* _EXERCISE DIRECTIONS_: Without changing a character, return the entries, but not the images they hold.

* _PROVIDED RECORDS_:
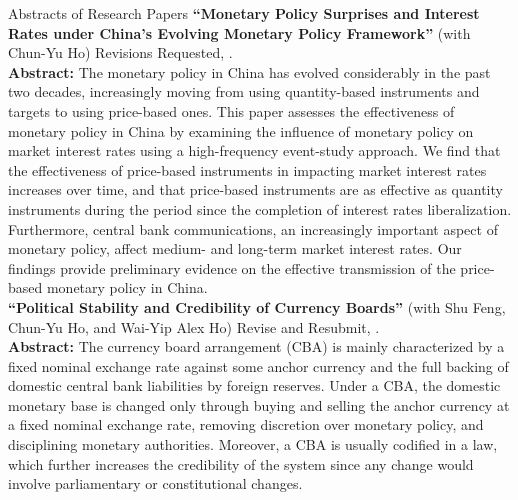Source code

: \documentclass{resume_liang} %
\begin{document}
\newpage
\begin{rSection}{Abstracts of Research Papers}
	\textbf{``Monetary Policy Surprises and Interest Rates under China's Evolving Monetary Policy Framework''} (with Chun-Yu Ho) Revisions Requested,  \textit{}.\vspace{0.1cm}\\ 
	\textbf{Abstract:} The monetary policy in China has evolved considerably in the past two decades, increasingly moving from using quantity-based instruments and targets to using price-based ones. This paper assesses the effectiveness of monetary policy in China by examining the influence of monetary policy on market interest rates using a high-frequency event-study approach. We find that the effectiveness of price-based instruments in impacting market interest rates increases over time, and that price-based instruments are as effective as quantity instruments during the period since the completion of interest rates liberalization. Furthermore, central bank communications, an increasingly important aspect of monetary policy, affect medium- and long-term market interest rates. Our findings provide preliminary evidence on the effective transmission of the price-based monetary policy in China. \\
	
	\textbf{``Political Stability and Credibility of Currency Boards''} (with Shu Feng, Chun-Yu Ho, and Wai-Yip Alex Ho) Revise and Resubmit, \textit{}.\vspace{0.1cm}\\
	\textbf{Abstract:} The currency board arrangement (CBA) is mainly characterized by a fixed nominal exchange rate against some anchor currency and the full backing of domestic central bank liabilities by foreign reserves. Under a CBA, the domestic monetary base is changed only through buying and selling the anchor currency at a fixed nominal exchange rate, removing discretion over monetary policy, and disciplining monetary authorities. Moreover, a CBA is usually codified in a law, which further increases the credibility of the system since any change would involve parliamentary or constitutional changes.  
	

\end{rSection}
\end{document}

* _RESPONSE_:
Source code

: \documentclass{resume_liang} %
\begin{document}
\newpage
\begin{rSection}{Abstracts of Research Papers}
	\textbf{``Monetary Policy Surprises and Interest Rates under China's Evolving Monetary Policy Framework''} (with Chun-Yu Ho) Revisions Requested,  \textit{}.\vspace{0.1cm}\\ 
	\textbf{Abstract:} The monetary policy in China has evolved considerably in the past two decades, increasingly moving from using quantity-based instruments and targets to using price-based ones. This paper assesses the effectiveness of monetary policy in China by examining the influence of monetary policy on market interest rates using a high-frequency event-study approach. We find that the effectiveness of price-based instruments in impacting market interest rates increases over time, and that price-based instruments are as effective as quantity instruments during the period since the completion of interest rates liberalization. Furthermore, central bank communications, an increasingly important aspect of monetary policy, affect medium- and long-term market interest rates. Our findings provide preliminary evidence on the effective transmission of the price-based monetary policy in China. \\
	
	\textbf{``Political Stability and Credibility of Currency Boards''} (with Shu Feng, Chun-Yu Ho, and Wai-Yip Alex Ho) Revise and Resubmit, \textit{}.\vspace{0.1cm}\\
	\textbf{Abstract:} The currency board arrangement (CBA) is mainly characterized by a fixed nominal exchange rate against some anchor currency and the full backing of domestic central bank liabilities by foreign reserves. Under a CBA, the domestic monetary base is changed only through buying and selling the anchor currency at a fixed nominal exchange rate, removing discretion over monetary policy, and disciplining monetary authorities. Moreover, a CBA is usually codified in a law, which further increases the credibility of the system since any change would involve parliamentary or constitutional changes.  
	

\end{rSection}
\end{document}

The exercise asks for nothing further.